Design Director, Daniele De Iuliis, who – having spent 27 years as part of Apple’s Industrial Design Group – is now leading on the design of the Occuity Indigo, comments: “For too long now, the way in which we discover and monitor chronic diseases like diabetes has been routed in repetitive finger stick blood testing with all the pain, discomfort and inconvenience that brings. In contrast, the Occuity Indigo will be a discrete handheld product that will simply scan the eye to take a glucose measurement providing a pain-free 21st century solution that is long overdue.”

How will the technology work?

Diabetes Screening

·       Optical confocal scanning technology allows very precise measurements of structures within the eye, to be made down to micron level.

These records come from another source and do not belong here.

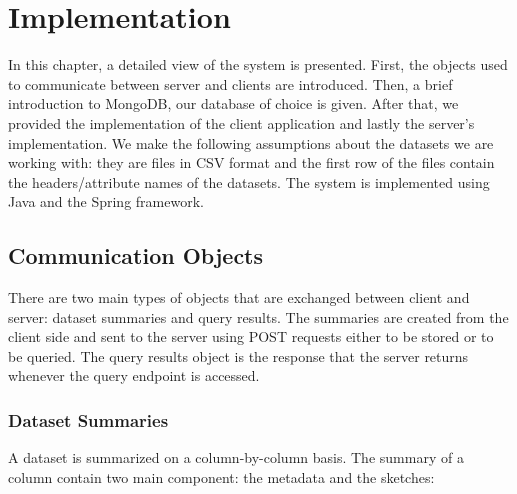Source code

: 


\chapter{Implementation}
\label{chap:implementation}
\pagestyle{plain}

In this chapter, a detailed view of the system is presented. First, the objects used to communicate between server and clients are introduced. Then, a brief introduction to MongoDB, our database of choice is given. After that, we provided the implementation of the client application and lastly the server's implementation. We make the following assumptions about the datasets we are working with: they are files in CSV format and the first row of the files contain the headers/attribute names of the datasets. The system is implemented using Java and the Spring framework.

\section{Communication Objects}

There are two main types of objects that are exchanged between client and server: dataset summaries and query results. The summaries are created from the client side and sent to the server using POST requests either to be stored or to be queried. The query results object is the response that the server returns whenever the query endpoint is accessed.

\subsection{Dataset Summaries}\label{metadata}

A dataset is summarized on a column-by-column basis. The summary of a column contain two main component: the metadata and the sketches:


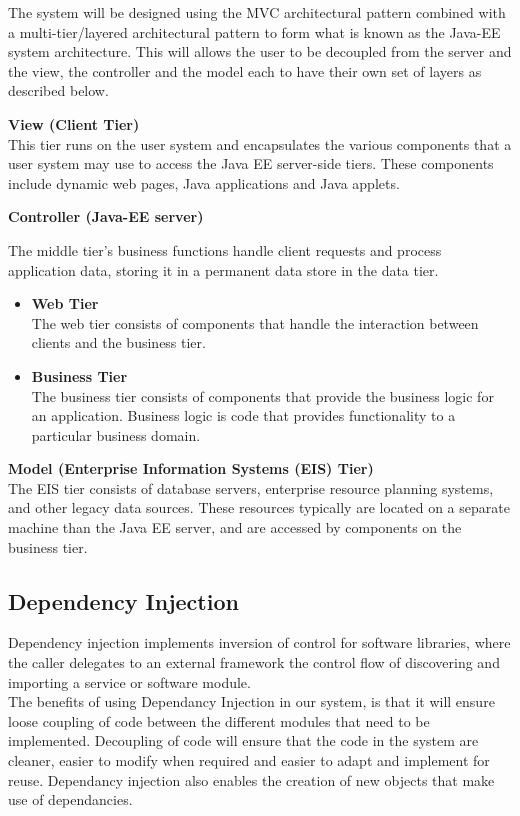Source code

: \begin{flushleft}
The system will be designed using the MVC architectural pattern combined
with a multi-tier/layered architectural pattern to form what is known as the Java-EE system architecture.
This will allows the user to be decoupled from the server and the view, the controller and the model each 
to have their own set of layers as described below.

\textbf{View (Client Tier)}\\
This tier runs on the user system and encapsulates the various components that a user system may use to access the Java EE server-side tiers. These components include dynamic web pages, Java applications and Java applets. 

\textbf{Controller (Java-EE server)}

The middle tier's business functions handle client requests and process application data, storing it in a permanent data store in the data tier.

\begin{itemize}
	\item \textbf{Web Tier}
	\\The web tier consists of components that handle the interaction between clients and the business tier.
	
	\item \textbf{Business Tier}
	\\The business tier consists of components that provide the business logic for an application. Business logic is code that provides functionality to a particular business domain.
\end{itemize}

\textbf{Model (Enterprise Information Systems (EIS) Tier)}\\
The EIS tier consists of database servers, enterprise resource planning systems, and other legacy data sources. These resources typically are located on a separate machine than the Java EE server, and are accessed by components on the business tier.

\end{flushleft}

\subsection{Dependency Injection}

\begin{flushleft}

Dependency injection implements inversion of control for software libraries, where the caller delegates to an external framework the control flow of discovering and importing a service or software module.\\
The benefits of using Dependancy Injection in our system, is that it will ensure loose coupling of code between the different modules that need to be implemented. Decoupling of code will ensure that the code in the system are cleaner, easier to modify when required and easier to adapt and implement for reuse. Dependancy injection also enables the creation of new objects that make use of dependancies.
\end{flushleft}


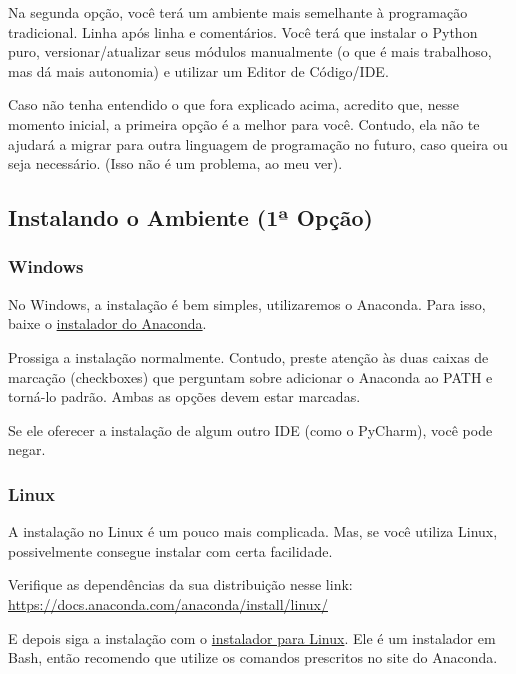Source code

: \documentclass[a4paper, 11pt, brazilian]{article}
\begin{document}
Na segunda opção, você terá um ambiente mais semelhante à programação
tradicional. Linha após linha e comentários. Você terá que instalar o
Python puro, versionar/atualizar seus módulos manualmente (o que é mais
trabalhoso, mas dá mais autonomia) e utilizar um Editor de Código/IDE.

Caso não tenha entendido o que fora explicado acima, acredito que, nesse
momento inicial, a primeira opção é a melhor para você. Contudo, ela não
te ajudará a migrar para outra linguagem de programação no futuro, caso
queira ou seja necessário. (Isso não é um problema, ao meu ver).

\hypertarget{instalando-o-ambiente-1uxaa-opuxe7uxe3o}{%
\subsection{Instalando o Ambiente (1ª
Opção)}\label{instalando-o-ambiente-1uxaa-opuxe7uxe3o}}

\hypertarget{windows}{%
\subsubsection{Windows}\label{windows}}

No Windows, a instalação é bem simples, utilizaremos o Anaconda. Para
isso, baixe o
\href{https://www.anaconda.com/download/\#windows}{instalador do
Anaconda}.

Prossiga a instalação normalmente. Contudo, preste atenção às duas
caixas de marcação (checkboxes) que perguntam sobre adicionar o Anaconda
ao PATH e torná-lo padrão. Ambas as opções devem estar marcadas.

Se ele oferecer a instalação de algum outro IDE (como o PyCharm), você
pode negar.

\hypertarget{linux}{%
\subsubsection{Linux}\label{linux}}

A instalação no Linux é um pouco mais complicada. Mas, se você utiliza
Linux, possivelmente consegue instalar com certa facilidade.

Verifique as dependências da sua distribuição nesse link:
\url{https://docs.anaconda.com/anaconda/install/linux/}

E depois siga a instalação com o
\href{https://www.anaconda.com/download/\#linux}{instalador para Linux}.
Ele é um instalador em Bash, então recomendo que utilize os comandos
prescritos no site do Anaconda.
\end{document}
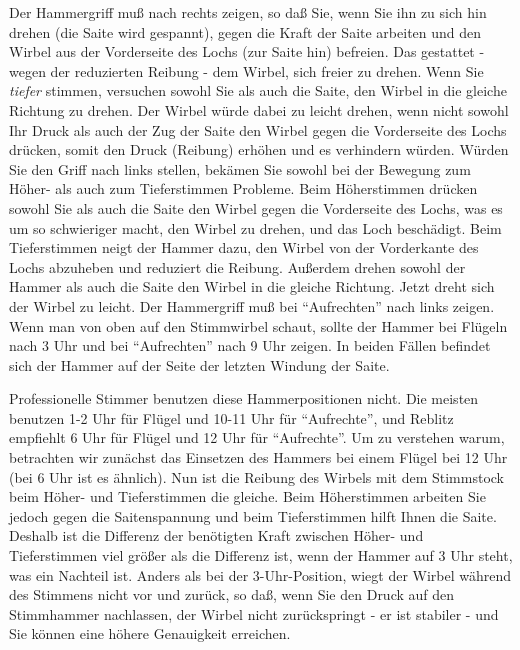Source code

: Der Hammergriff muß nach rechts zeigen, so daß Sie, wenn Sie ihn zu sich hin drehen (die Saite wird gespannt), gegen die Kraft der Saite arbeiten und den Wirbel aus der Vorderseite des Lochs (zur Saite hin) befreien.
 Das gestattet - wegen der reduzierten Reibung - dem Wirbel, sich freier zu drehen.
 Wenn Sie \textit{tiefer} stimmen, versuchen sowohl Sie als auch die Saite, den Wirbel in die gleiche Richtung zu drehen.
 Der Wirbel würde dabei zu leicht drehen, wenn nicht sowohl Ihr Druck als auch der Zug der Saite den Wirbel gegen die Vorderseite des Lochs drücken, somit den Druck (Reibung) erhöhen und es verhindern würden.
 Würden Sie den Griff nach links stellen, bekämen Sie sowohl bei der Bewegung zum Höher- als auch zum Tieferstimmen Probleme.
 Beim Höherstimmen drücken sowohl Sie als auch die Saite den Wirbel gegen die Vorderseite des Lochs, was es um so schwieriger macht, den Wirbel zu drehen, und das Loch beschädigt.
 Beim Tieferstimmen neigt der Hammer dazu, den Wirbel von der Vorderkante des Lochs abzuheben und reduziert die Reibung.
 Außerdem drehen sowohl der Hammer als auch die Saite den Wirbel in die gleiche Richtung.
 Jetzt dreht sich der Wirbel zu leicht.
 Der Hammergriff muß bei \enquote{Aufrechten} nach links zeigen.
 Wenn man von oben auf den Stimmwirbel schaut, sollte der Hammer bei Flügeln nach 3 Uhr und bei \enquote{Aufrechten} nach 9 Uhr zeigen.
 In beiden Fällen befindet sich der Hammer auf der Seite der letzten Windung der Saite.
 

Professionelle Stimmer benutzen diese Hammerpositionen nicht.
 Die meisten benutzen 1-2 Uhr für Flügel und 10-11 Uhr für \enquote{Aufrechte}, und Reblitz empfiehlt 6 Uhr für Flügel und 12 Uhr für \enquote{Aufrechte}.
 Um zu verstehen warum, betrachten wir zunächst das Einsetzen des Hammers bei einem Flügel bei 12 Uhr (bei 6 Uhr ist es ähnlich).
 Nun ist die Reibung des Wirbels mit dem Stimmstock beim Höher- und Tieferstimmen die gleiche.
 Beim Höherstimmen arbeiten Sie jedoch gegen die Saitenspannung und beim Tieferstimmen hilft Ihnen die Saite.
 Deshalb ist die Differenz der benötigten Kraft zwischen Höher- und Tieferstimmen viel größer als die Differenz ist, wenn der Hammer auf 3 Uhr steht, was ein Nachteil ist.
 Anders als bei der 3-Uhr-Position, wiegt der Wirbel während des Stimmens nicht vor und zurück, so daß, wenn Sie den Druck auf den Stimmhammer nachlassen, der Wirbel nicht zurückspringt - er ist stabiler - und Sie können eine höhere Genauigkeit erreichen.
 

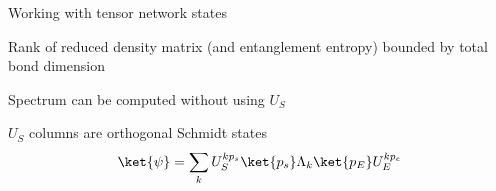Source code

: \begin{frame}{Working with tensor network states}
\bi 
\item Rank of reduced density matrix (and entanglement entropy) bounded by total bond dimension
\begin{figure}
\raggedright

\end{figure}
\item Spectrum can be computed without using $U_S$
\item $U_S$ columns are orthogonal Schmidt states
$$
\ket{\psi} = \sum\limits_k U_S^{k p_s} \ket{p_s} \Lambda_k \ket{p_E} U_E^{k p_e}
$$
\ei 
\end{frame}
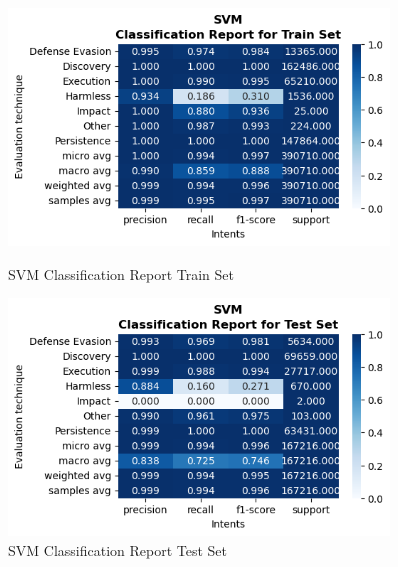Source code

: \begin{figure}[H]
            \vspace{0.5cm}  %

            \begin{minipage}{\textwidth}
                \begin{minipage}[t]{0.48\textwidth}
                    \centering
                    \includegraphics[width=0.9\textwidth]{../figures/plots/section2/SVM_classification_report_for_Train_set.png}
                    \caption{SVM Classification Report Train Set}
                    \label{fig:}
                \end{minipage}%
                \hfill%
                \begin{minipage}[t]{0.48\textwidth}
                    \centering
                    \includegraphics[width=0.9\textwidth]{../figures/plots/section2/SVM_classification_report_for_Test_set.png}
                    \caption{SVM Classification Report Test Set}
                    \label{fig:}
                \end{minipage}  
            
            \end{minipage}
            
        \end{figure}
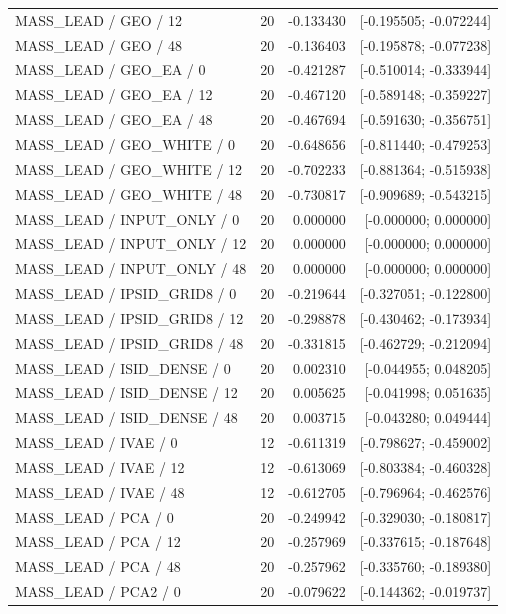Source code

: \begin{longtable}{p{.56\linewidth}rrr}
MASS\_LEAD / GEO / 12 & 20 & -0.133430 & [-0.195505; -0.072244] \\
MASS\_LEAD / GEO / 48 & 20 & -0.136403 & [-0.195878; -0.077238] \\
MASS\_LEAD / GEO\_EA / 0 & 20 & -0.421287 & [-0.510014; -0.333944] \\
MASS\_LEAD / GEO\_EA / 12 & 20 & -0.467120 & [-0.589148; -0.359227] \\
MASS\_LEAD / GEO\_EA / 48 & 20 & -0.467694 & [-0.591630; -0.356751] \\
MASS\_LEAD / GEO\_WHITE / 0 & 20 & -0.648656 & [-0.811440; -0.479253] \\
MASS\_LEAD / GEO\_WHITE / 12 & 20 & -0.702233 & [-0.881364; -0.515938] \\
MASS\_LEAD / GEO\_WHITE / 48 & 20 & -0.730817 & [-0.909689; -0.543215] \\
MASS\_LEAD / INPUT\_ONLY / 0 & 20 & 0.000000 & [-0.000000; 0.000000] \\
MASS\_LEAD / INPUT\_ONLY / 12 & 20 & 0.000000 & [-0.000000; 0.000000] \\
MASS\_LEAD / INPUT\_ONLY / 48 & 20 & 0.000000 & [-0.000000; 0.000000] \\
MASS\_LEAD / IPSID\_GRID8 / 0 & 20 & -0.219644 & [-0.327051; -0.122800] \\
MASS\_LEAD / IPSID\_GRID8 / 12 & 20 & -0.298878 & [-0.430462; -0.173934] \\
MASS\_LEAD / IPSID\_GRID8 / 48 & 20 & -0.331815 & [-0.462729; -0.212094] \\
MASS\_LEAD / ISID\_DENSE / 0 & 20 & 0.002310 & [-0.044955; 0.048205] \\
MASS\_LEAD / ISID\_DENSE / 12 & 20 & 0.005625 & [-0.041998; 0.051635] \\
MASS\_LEAD / ISID\_DENSE / 48 & 20 & 0.003715 & [-0.043280; 0.049444] \\
MASS\_LEAD / IVAE / 0 & 12 & -0.611319 & [-0.798627; -0.459002] \\
MASS\_LEAD / IVAE / 12 & 12 & -0.613069 & [-0.803384; -0.460328] \\
MASS\_LEAD / IVAE / 48 & 12 & -0.612705 & [-0.796964; -0.462576] \\
MASS\_LEAD / PCA / 0 & 20 & -0.249942 & [-0.329030; -0.180817] \\
MASS\_LEAD / PCA / 12 & 20 & -0.257969 & [-0.337615; -0.187648] \\
MASS\_LEAD / PCA / 48 & 20 & -0.257962 & [-0.335760; -0.189380] \\
MASS\_LEAD / PCA2 / 0 & 20 & -0.079622 & [-0.144362; -0.019737] \\

\end{longtable}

·       The scanning technology will detect the concentration of Advanced Glycation End-Products (AGEs) which build up in the eye over time.

·       Invisible ‘Blue’ light illuminates the eye and the returning scattered blue light alongside green fluorescent light from the AGEs is detected.

·       Coupled with machine learning techniques, the readings from this device will give an indication of whether the subject is non-diabetic, pre-diabetic or diabetic

·       Taking just a few seconds, the test is completely non-contacting, so can be performed in a non-clinical setting in a pharmacy, an optician’s practice, or even in a domiciliary setting such as a care home.

Glucose monitoring (Occuity Indigo)

·       The Occuity Indigo will be based on the company’s core optical confocal scanning technology

·       The personal use device will scan the eye’s aqueous humour within the anterior chamber of the eye

·       It is non-contact, rapid and completely painless

·       The aqueous humour is effectively an ultra-filtrate of blood i.e. blood with the red and white cells filtered out. This means that the levels of glucose found within it correlates very well with that in the blood stream

·       As the concentration of glucose in the eye changes, the way in which light travels through the eye – the refractive index – also changes.

·       With its ability to make very precise measurements, the Occuity Indigo will be able to detect this change and in turn determine the concentration of glucose in the blood.